11 Comments

    1. You are missing that the HYSA interest rate could drop to 0% next year, while the CD rate is (generally) locked in for the duration.

    2. CrimsonRaider2357 on

      CDs lock in your interest rate over the duration of the CD. HYSAs are dynamic and can be changed at any time. Rate cuts are expected soon, so you will need to accept a lower interest rate to lock in the rate on a CD. When interest rates are expected to increase, the opposite will occur.

    3. CDs are sometimes lower because the rate is constant. Your 4% HYSA can drop to 3% tomorrow, if the bank chooses to.

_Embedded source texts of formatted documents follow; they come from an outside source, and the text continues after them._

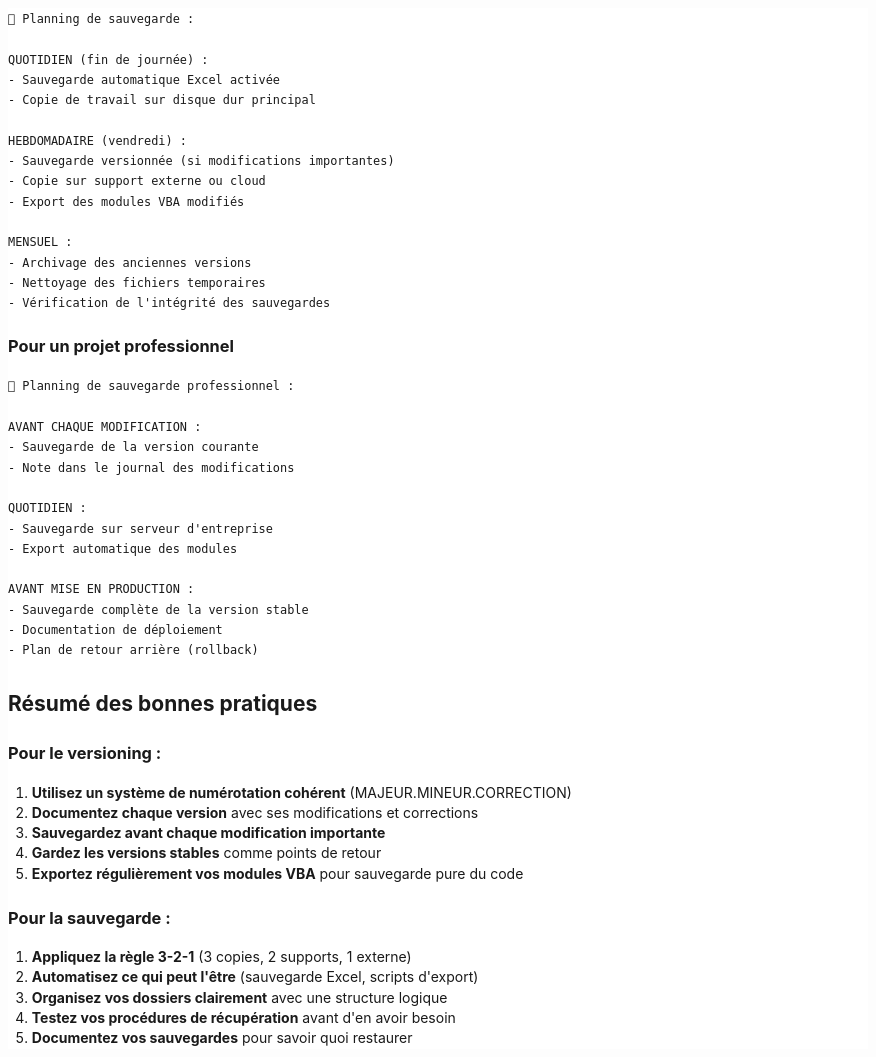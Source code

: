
 ```
📅 Planning de sauvegarde :

QUOTIDIEN (fin de journée) :
- Sauvegarde automatique Excel activée
- Copie de travail sur disque dur principal

HEBDOMADAIRE (vendredi) :
- Sauvegarde versionnée (si modifications importantes)
- Copie sur support externe ou cloud
- Export des modules VBA modifiés

MENSUEL :
- Archivage des anciennes versions
- Nettoyage des fichiers temporaires
- Vérification de l'intégrité des sauvegardes
```

### Pour un projet professionnel

```
📅 Planning de sauvegarde professionnel :

AVANT CHAQUE MODIFICATION :
- Sauvegarde de la version courante
- Note dans le journal des modifications

QUOTIDIEN :
- Sauvegarde sur serveur d'entreprise
- Export automatique des modules

AVANT MISE EN PRODUCTION :
- Sauvegarde complète de la version stable
- Documentation de déploiement
- Plan de retour arrière (rollback)
```

## Résumé des bonnes pratiques

### Pour le versioning :
1. **Utilisez un système de numérotation cohérent** (MAJEUR.MINEUR.CORRECTION)
2. **Documentez chaque version** avec ses modifications et corrections
3. **Sauvegardez avant chaque modification importante**
4. **Gardez les versions stables** comme points de retour
5. **Exportez régulièrement vos modules VBA** pour sauvegarde pure du code

### Pour la sauvegarde :
1. **Appliquez la règle 3-2-1** (3 copies, 2 supports, 1 externe)
2. **Automatisez ce qui peut l'être** (sauvegarde Excel, scripts d'export)
3. **Organisez vos dossiers clairement** avec une structure logique
4. **Testez vos procédures de récupération** avant d'en avoir besoin
5. **Documentez vos sauvegardes** pour savoir quoi restaurer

    4. Brokered CDs are pricing in an expected decline in interest rates as signaled by jpow

      Expect your HYSA to decline when that happens

      Yield curve is all sorts of wonky right now

    5. Money market funds are what you should be comparing at Fidelity.

      For example, have a look at SPAXX, one of the core money market funds where your cash gets swept if you just plunk it in an ordinary brokerage account.

      * https://fundresearch.fidelity.com/mutual-funds/summary/31617H102

      Look for the “7-Day Yield.” This is what you can use to compare to the bank’s published APY.

      What you will find is that the difference is inconsequential.

      Where it may become more interesting is if your specific State has an income tax. Then, you look at FDLXX.

      * https://fundresearch.fidelity.com/mutual-funds/summary/31617H300

      With this, you may note that the yield is slightly lower. But the yields are not subject to State/Local tax. So when you calculate an after-tax yield, the Treasury Only Money Market fund may end up being better than your bank’s HYSA.

    6. Think long and hard about buying a brokerage CD, as opposed to a bank CD.

      Bank CDs let you close out the CD early, for a small interest penalty. You at the very least get 100% of your principal.

      Brokerage CDs do not let you do that. You *might* be able to find a buyer on the secondary market, but you will likely take a significant loss on the deal – if you can find a buyer at all.

    7. loafing-cat-llc on

      CDs have fine print clause that they can be recalled at the bank discretion. There was an article earlier on this topic

    8. Anytime you see HYSS outpacing longer term CDs it’s because the bank expects rates to reduce over the period of time between now and the end of the CD term.

    9. As others have said, HYSAs are now-looking and CDs are future looking.  The market is expecting rate cuts for the remainder of the year. If that actually happens, the CD is probably a little advantageous.  Enough so to be worth tying up your money semi-longterm? Not sure.

    10. My local bank doesn’t publish all of their CD rates. So, in order to get the best rates, you have to physically go in and sit with a banker. Sure, it can be a little frustrating, but I was able to get a 15-month CD at 5.4% APY last October.